STATE OF WISCONSIN
LABOR AND INDUSTRY REVIEW COMMISSION
P O BOX 8126, MADISON, WI 53708-8126 (608/266-9850)

DAWN M. MATESKI, Complainant

NUTO FARM SUPPLY, Respondent

FAIR EMPLOYMENT DECISION
ERD Case No. CR200200727, EEOC Case No. 26GA200855


An administrative law judge (ALJ) for the Equal Rights Division of the Department of Workforce Development issued a decision in this matter. A timely petition for review was filed.

The commission has considered the petition and the positions of the parties, and it has reviewed the evidence submitted to the ALJ. Based on its review, the commission agrees with the decision of the ALJ, and it adopts the findings and conclusions in that decision as its own, except that it makes the following modifications:

1. In the second line of paragraph 10 of the FINDINGS OF FACT, the word "sorting" is deleted and the word "inspecting" is substituted therefor.

2. In paragraph 3 of the ORDER, where the date "November 27 of 2001" appears, it is deleted and the date "April 16, 2002" is substituted therefor.

3. In paragraph 4 of the ORDER, the date "November 27 of 2001" is deleted and the date "April 16, 2002" is substituted therefor.

4. Paragraph 6 of the ORDER is deleted and the following paragraph is substituted therefor:

The Respondent shall pay the Complainant's reasonable attorney's fees and costs incurred in this matter. The amount of attorney's fees to date is $8,258.40, and the amount of the costs to date is $1,261.71. The combined total amount of attorney's fees and costs is $9,520.11. The Respondent shall issue a check for this total amount payable jointly to Dawn Mateski and Teresa E. O'Halloran and the check should be delivered to Attorney O'Halloran's law firm.

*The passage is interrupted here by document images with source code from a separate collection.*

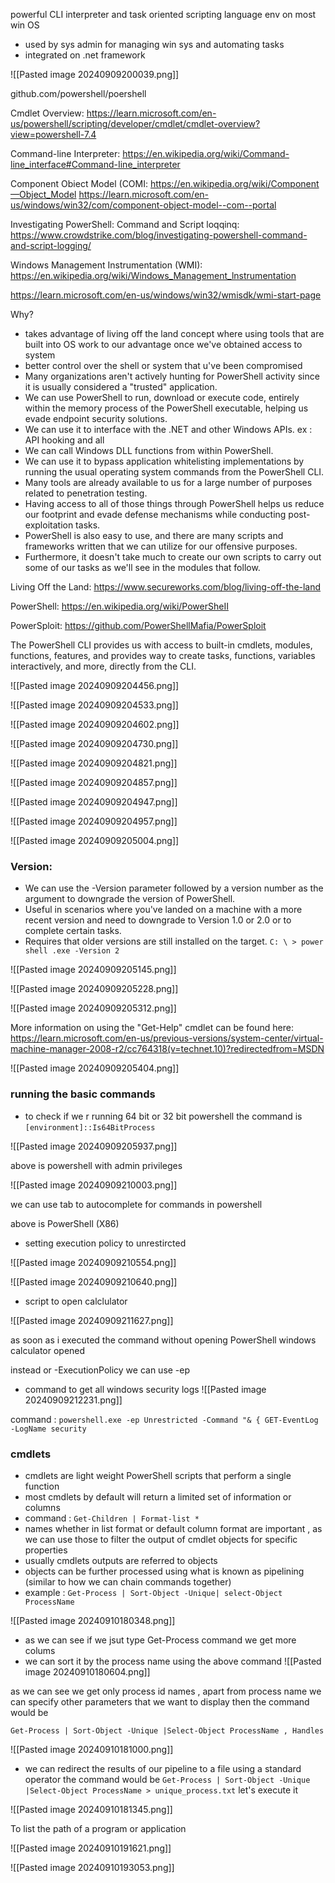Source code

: 
powerful CLI interpreter and task oriented scripting language env on most win OS

- used by sys admin for managing win sys and automating tasks 
- integrated on .net framework 

![[Pasted image 20240909200039.png]]

 github.com/powershell/poershell

Cmdlet Overview:
https://learn.microsoft.com/en-us/powershell/scripting/developer/cmdlet/cmdlet-overview?view=powershell-7.4

Command-line Interpreter:
https://en.wikipedia.org/wiki/Command-line_interface#Command-Iine_interpreter

Component Obiect Model (COMI:
https://en.wikipedia.org/wiki/Component—Object_Model
https://learn.microsoft.com/en-us/windows/win32/com/component-object-model--com--portal

Investigating PowerShell: Command and Script loqqinq:
https://www.crowdstrike.com/blog/investigating-powershell-command-and-script-logging/

Windows Management Instrumentation (WMI):
https://en.wikipedia.org/wiki/Windows_Management_lnstrumentation

https://learn.microsoft.com/en-us/windows/win32/wmisdk/wmi-start-page

Why?
- takes advantage of living off the land concept where using tools that are built into OS work to our advantage once we've obtained access to system
- better control over the shell or system that u've been compromised
- Many organizations aren't actively hunting for PowerShell activity since it is usually considered a "trusted" application.
- We can use PowerShell to run, download or execute code, entirely within the memory process of the PowerShell executable, helping us evade endpoint security solutions.
- We can use it to interface with the .NET and other Windows APIs.
ex : API hooking and all
- We can call Windows DLL functions from within PowerShell.
- We can use it to bypass application whitelisting implementations by running the usual operating system commands from the PowerShell CLI.
- Many tools are already available to us for a large number of purposes related to penetration testing.
- Having access to all of those things through PowerShell helps us reduce our footprint and evade defense mechanisms while conducting post-exploitation tasks. 
- PowerShell is also easy to use, and there are many scripts and frameworks written that we can utilize for our offensive purposes.
- Furthermore, it doesn't take much to create our own scripts to carry out some of our tasks as we'll see in the modules that follow.

 Living Off the Land:
https://www.secureworks.com/blog/living-off-the-land

PowerShell: 
https://en.wikipedia.org/wiki/PowerSheII

PowerSploit:
https://github.com/PowerShellMafia/PowerSploit

The PowerShell CLI provides us with access to built-in cmdlets, modules, functions, features, and provides way to create tasks, functions, variables interactively, and more, directly from the CLI.

![[Pasted image 20240909204456.png]]

![[Pasted image 20240909204533.png]]

![[Pasted image 20240909204602.png]]

![[Pasted image 20240909204730.png]]

![[Pasted image 20240909204821.png]]

![[Pasted image 20240909204857.png]]

![[Pasted image 20240909204947.png]]

![[Pasted image 20240909204957.png]]

![[Pasted image 20240909205004.png]]

### Version:

- We can use the -Version parameter followed by a version number as the argument to downgrade the version of PowerShell. 
- Useful in scenarios where you've landed on a machine with a more recent version and need to downgrade to Version 1.0 or 2.0 or to complete certain tasks.
- Requires that older versions are still installed on the target.
		`C: \ > power shell .exe -Version 2`

![[Pasted image 20240909205145.png]]

![[Pasted image 20240909205228.png]]

![[Pasted image 20240909205312.png]]

More information on using the "Get-Help" cmdlet can
be found here:
https://learn.microsoft.com/en-us/previous-versions/system-center/virtual-machine-manager-2008-r2/cc764318(v=technet.10)?redirectedfrom=MSDN

![[Pasted image 20240909205404.png]]

### running the basic commands

- to check if we r running 64 bit or 32 bit powershell the command is 
		`[environment]::Is64BitProcess`

![[Pasted image 20240909205937.png]]

above is powershell with admin privileges

![[Pasted image 20240909210003.png]]


we can use tab to autocomplete for commands in powershell

above is PowerShell (X86)

- setting execution policy to unrestircted 

![[Pasted image 20240909210554.png]]


![[Pasted image 20240909210640.png]]


- script to open calclulator 

![[Pasted image 20240909211627.png]]

as soon as i executed the command without opening PowerShell windows calculator opened 

instead or -ExecutionPolicy we can use -ep

- command to get all windows security logs
![[Pasted image 20240909212231.png]]

command : `powershell.exe -ep Unrestricted -Command "& { GET-EventLog -LogName security`


### cmdlets

- cmdlets are light weight PowerShell scripts that perform a single function 
- most cmdlets by default will return a limited set of information or columns
- command : `Get-Children | Format-list *`
- names whether in list format or default column format are important , as we can use those to filter the output  of cmdlet objects for specific properties
- usually cmdlets outputs are referred to objects
- objects can be further processed using what is known as pipelining (similar to how we can chain commands together)
- example : `Get-Process | Sort-Object -Unique| select-Object ProcessName`

![[Pasted image 20240910180348.png]]

- as we can see if we jsut type Get-Process command we get more colums 
- we can sort it by the process name using the above command
![[Pasted image 20240910180604.png]]

as we can see we get only process id names , apart from process name we can specify other parameters that we want to display then the command would be 

`Get-Process | Sort-Object -Unique |Select-Object ProcessName , Handles`

![[Pasted image 20240910181000.png]]

- we can redirect the results of our pipeline to a file using a standard operator the command would be 
`Get-Process | Sort-Object -Unique |Select-Object ProcessName > unique_process.txt`
let's execute it 

![[Pasted image 20240910181345.png]]

To list the path of a program or application

![[Pasted image 20240910191621.png]]

![[Pasted image 20240910193053.png]]

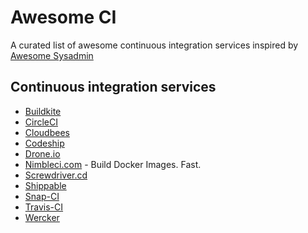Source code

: Awesome CI
==========

A curated list of awesome continuous integration services inspired by [Awesome Sysadmin](https://github.com/kahun/awesome-sysadmin)

Continuous integration services 
-----------------------------------

* [Buildkite](https://buildkite.com/)
* [CircleCI](https://circleci.com/)
* [Cloudbees](http://www.cloudbees.com/)
* [Codeship](https://codeship.io/)
* [Drone.io](https://drone.io/)
* [Nimbleci.com](https://nimbleci.com/) - Build Docker Images. Fast.
* [Screwdriver.cd](http://screwdriver.cd/)
* [Shippable](http://www.shippable.com/)
* [Snap-CI](https://www.snap-ci.com/)
* [Travis-CI](https://travis-ci.org/) 
* [Wercker](https://app.wercker.com/#explore)
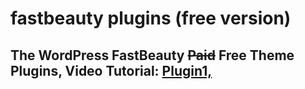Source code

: # fastbeauty plugins (free version)
## The WordPress FastBeauty ~~Paid~~ Free Theme Plugins, Video Tutorial: [Plugin1,](https://youtube.com/@VideoCovery)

5. Paragraph 7 of the ORDER is deleted and the following paragraph is substituted therefor:

That within 30 days of the expiration of time within which an appeal may be taken herein, the respondent shall submit a compliance report which provides details of the specific action it has taken to comply with the commission's order. The compliance report shall be directed to the attention of Kendra DePrey, Labor and Industry Review Commission, P.O. Box 8126, Madison, Wisconsin 53708. Wis. Stat. § § 111.395, 103.005(11) and (12) provide that every day during which an employer fails to observe and comply with any order of the commission shall constitute a separate and distinct violation of the order and that, for each such violation, the employer shall forfeit not less than $10 nor more than $100 for each offense.

DECISION

The decision of the administrative law judge (copy attached), as modified, is affirmed.

Dated and mailed February 15, 2005
matesda . rmd : 125 : 9

/s/ James T. Flynn, Chairman

/s/ David B. Falstad, Commissioner

/s/ Robert Glaser, Commissioner

MEMORANDUM OPINION

The Wisconsin Fair Employment Act defines an "Individual with a disability" to mean an individual who: "(a) Has a physical or mental impairment which makes achievement unusually difficult or limits the capacity to work; (b) Has a record of such an impairment; or (c) Is perceived as having such an impairment." Wis. Stat. § 111.32(8).

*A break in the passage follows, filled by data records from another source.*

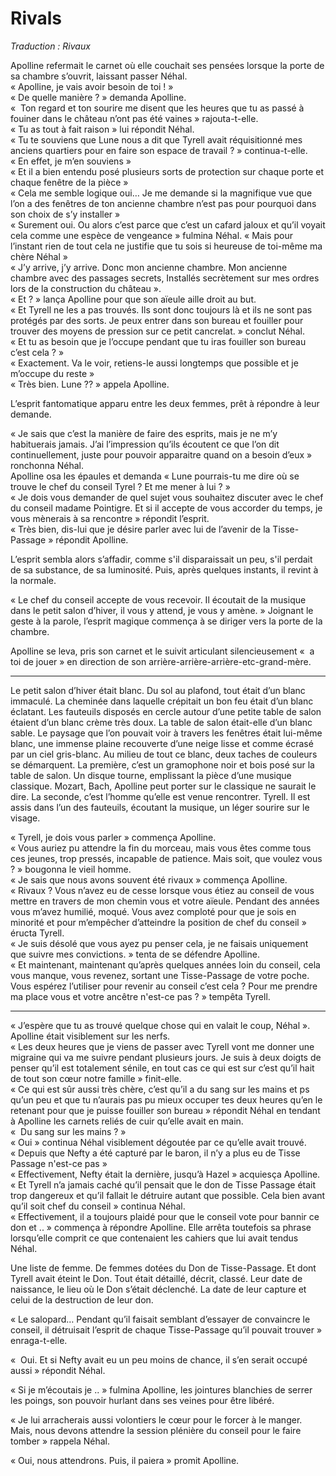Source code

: # Rivals

*Traduction : Rivaux*

Apolline refermait le carnet  où elle couchait ses pensées lorsque la porte de sa chambre s’ouvrit, laissant passer Néhal.    
« Apolline, je vais avoir besoin de toi ! »     
« De quelle manière ? » demanda Apolline.    
«  Ton regard et ton sourire me disent que les heures que tu as passé à fouiner dans le château n’ont pas été vaines » rajouta-t-elle.    
« Tu as tout à fait raison » lui répondit Néhal.    
« Tu te souviens que Lune nous a dit que Tyrell avait réquisitionné mes anciens quartiers pour en faire son espace de travail ? » continua-t-elle.    
« En effet, je m’en souviens »    
« Et il a bien entendu posé plusieurs sorts de protection sur chaque porte et chaque fenêtre de la pièce »   
« Cela me semble logique oui… Je me demande si la magnifique vue que l’on a des fenêtres de ton ancienne chambre n’est pas pour pourquoi dans son choix de s’y installer »    
« Surement oui. Ou alors c’est parce que c’est un cafard jaloux et qu’il voyait cela comme une espèce de vengeance » fulmina Néhal. 
« Mais pour l’instant rien de tout cela ne justifie que tu sois si heureuse de toi-même ma chère Néhal »    
« J’y arrive, j’y arrive. Donc mon ancienne chambre. Mon ancienne chambre avec des passages secrets, Installés secrètement sur mes ordres lors de la construction du château ».    
« Et ? » lança Apolline pour que son aïeule aille droit au but.   
« Et Tyrell ne les a pas trouvés. Ils sont donc toujours là et ils ne sont pas protégés par des sorts. Je peux entrer dans son bureau et fouiller pour trouver des moyens de pression sur ce petit cancrelat. » conclut Néhal.   
« Et tu as besoin que je l’occupe pendant que tu iras fouiller son bureau c’est cela ? »   
« Exactement. Va le voir, retiens-le aussi longtemps que possible et je m’occupe du reste »     
« Très bien. Lune ?? »  appela Apolline.     

L’esprit fantomatique apparu entre les deux femmes, prêt à répondre à leur demande.   

« Je sais que c’est la manière de faire des esprits, mais je ne m’y habituerais jamais. J’ai l’impression qu’ils écoutent ce que l’on dit continuellement, juste pour pouvoir apparaitre quand on a besoin d’eux » ronchonna Néhal.     
Apolline osa les épaules et demanda « Lune pourrais-tu me dire où se trouve le chef du conseil Tyrel ? Et me mener à lui ? »    
« Je dois vous demander de quel sujet vous souhaitez discuter avec le chef du conseil madame Pointigre. Et si il accepte de vous accorder du temps, je vous mènerais à sa rencontre »  répondit l’esprit.   
« Très bien, dis-lui que je désire parler avec lui de l’avenir de la Tisse-Passage » répondit Apolline.  

L’esprit sembla alors s’affadir, comme s'il disparaissait un peu, s'il perdait de sa substance, de sa luminosité. Puis, après quelques instants, il revint à la normale. 

« Le chef du conseil accepte de vous recevoir. Il écoutait de la musique dans le petit salon d’hiver, il vous y attend, je vous y amène. » Joignant le geste à la parole, l’esprit magique commença à se diriger vers la porte de la chambre.   

Apolline se leva, pris son carnet et le suivit articulant silencieusement «  a toi de jouer » en direction de son arrière-arrière-arrière-etc-grand-mère. 

---- ---

Le petit salon d’hiver était blanc. Du sol au plafond, tout était d’un blanc immaculé. La cheminée dans laquelle crépitait un bon feu était d’un blanc éclatant. Les fauteuils disposés en cercle autour d’une petite table de salon étaient d’un blanc crème très doux. La table de salon était-elle d’un blanc sable. Le paysage que l’on pouvait voir à travers les fenêtres était lui-même blanc, une immense plaine recouverte d’une neige lisse et comme écrasé par un ciel gris-blanc. Au milieu de tout ce blanc, deux taches de couleurs se démarquent. La première, c’est  un gramophone noir et bois posé sur la table de salon. Un disque tourne, emplissant la pièce d’une musique classique. Mozart, Bach, Apolline peut porter sur le classique ne saurait le dire. La seconde, c’est l’homme qu’elle est venue rencontrer. Tyrell. Il est assis dans l’un des fauteuils, écoutant la musique, un léger sourire sur le visage.   

« Tyrell, je dois vous parler »  commença Apolline.   
« Vous auriez pu attendre la fin  du morceau, mais vous êtes comme tous ces jeunes, trop pressés, incapable de patience. Mais soit, que voulez vous ? » bougonna le vieil homme.   
« Je sais que nous avons souvent été rivaux » commença Apolline.   
« Rivaux ? Vous n’avez eu de cesse lorsque vous étiez au conseil de vous mettre en travers de mon chemin vous et votre aïeule. Pendant des années vous m’avez humilié, moqué. Vous avez comploté pour que je sois en minorité et pour m’empêcher d’atteindre la position de chef du conseil » éructa Tyrell.   
« Je suis désolé que vous ayez pu penser cela, je ne faisais uniquement que suivre mes convictions. » tenta de se défendre Apolline.   
« Et maintenant, maintenant qu’après quelques années loin du conseil, cela vous manque, vous revenez, sortant une Tisse-Passage de votre poche. Vous espérez l’utiliser pour revenir au conseil c’est cela ? Pour me prendre ma place vous et votre ancêtre n'est-ce pas ? » tempêta Tyrell.   


---- ------------------------------
« J’espère que tu as trouvé quelque chose qui en valait le coup, Néhal ». Apolline était visiblement sur les nerfs.   
« Les deux heures que je viens de passer avec Tyrell vont me donner une migraine qui va me suivre pendant plusieurs jours. Je suis à deux doigts de penser qu’il est totalement sénile, en tout cas ce qui est sur c’est qu’il hait de tout son cœur notre famille » finit-elle.   
« Ce qui est sûr aussi très chère, c’est qu’il a du sang sur les mains et ps qu’un peu et que tu n’aurais pas pu mieux occuper tes deux heures qu’en le retenant pour que je puisse fouiller son bureau » répondit Néhal en tendant à Apolline les carnets reliés de cuir qu’elle avait en main.  
«  Du sang sur les mains ? »  
« Oui » continua Néhal visiblement dégoutée par ce qu’elle avait trouvé. « Depuis que Nefty a été capturé par le baron, il n’y a plus eu de Tisse Passage n'est-ce pas »  
« Effectivement, Nefty était la dernière, jusqu’à Hazel »  acquiesça Apolline.   
« Et Tyrell n’a jamais caché qu’il pensait que le don de Tisse Passage était trop dangereux et qu’il fallait le détruire autant que possible. Cela bien avant qu’il soit chef du conseil » continua Néhal.  
« Effectivement, il a toujours plaidé pour que le conseil vote pour bannir ce don et .. » commença à répondre Apolline. Elle arrêta toutefois sa phrase lorsqu’elle comprit ce que contenaient les cahiers que lui avait tendus Néhal.   

Une liste de femme. De femmes dotées du Don de Tisse-Passage. Et dont Tyrell avait éteint le Don. Tout était détaillé, décrit, classé. Leur date de naissance, le lieu où le Don s’était déclenché. La date de leur capture et celui de la destruction de leur don.   

« Le salopard… Pendant qu’il faisait semblant d’essayer de convaincre le conseil, il détruisait l’esprit de chaque Tisse-Passage qu’il pouvait trouver »  enraga-t-elle.   

«  Oui. Et si Nefty avait eu un peu moins de chance, il s’en serait occupé aussi » répondit Néhal.   

« Si je m’écoutais je .. » fulmina Apolline, les jointures blanchies de serrer les poings, son pouvoir hurlant dans ses veines pour être libéré.    

« Je lui arracherais aussi volontiers le cœur pour le forcer à le manger. Mais, nous devons attendre la session plénière du conseil pour le faire tomber » rappela Néhal.   

« Oui, nous attendrons. Puis, il paiera » promit Apolline.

As the court indicated in Target Stores v. LIRC, 217 Wis. 2d 1, 9-10, 576 N.W.2d 545 (Ct. App. 1998), in a disability discrimination case the complainant must show that: (1) she is disabled within the meaning of the WFEA; and that (2) the respondent took one of the enumerated actions stated in Wis. Stat. § 111.322(1)(e.g., to refuse to hire, employ or terminate from employment) on the basis of her disability. Once the complainant has met these two showings, the respondent must show either that a reasonable accommodation would impose a hardship [§ 111.34(1)(b)], or that, even with a reasonable accommodation, the complainant cannot adequately undertake the job-related responsibilities [§ 111.34(2)(a)].

The respondent first asserts that under the Americans With Disabilities Act (ADA), carpal tunnel syndrome was not found to be a disability at all, citing Toyota Motor Mfg. v. Williams, 534 U.S. 184 (2002). However, the ADA defines a "disability" as "a physical or mental impairment that substantially limits one or more of the major life activities of such individual." (Emphasis added.) Construing the ADA, the Court concluded that "an individual must have an impairment that prevents or severely restricts the individual from doing activities that are of central importance to most people's daily lives." Further, the Court noted, citing its earlier decision in Sutton v. United Air Lines, Inc., 527 U.S. 471, 492 (1999), that "even assuming that working is a major life activity, a claimant would be required to show an inability to work in a 'broad range of jobs,' rather than a specific job."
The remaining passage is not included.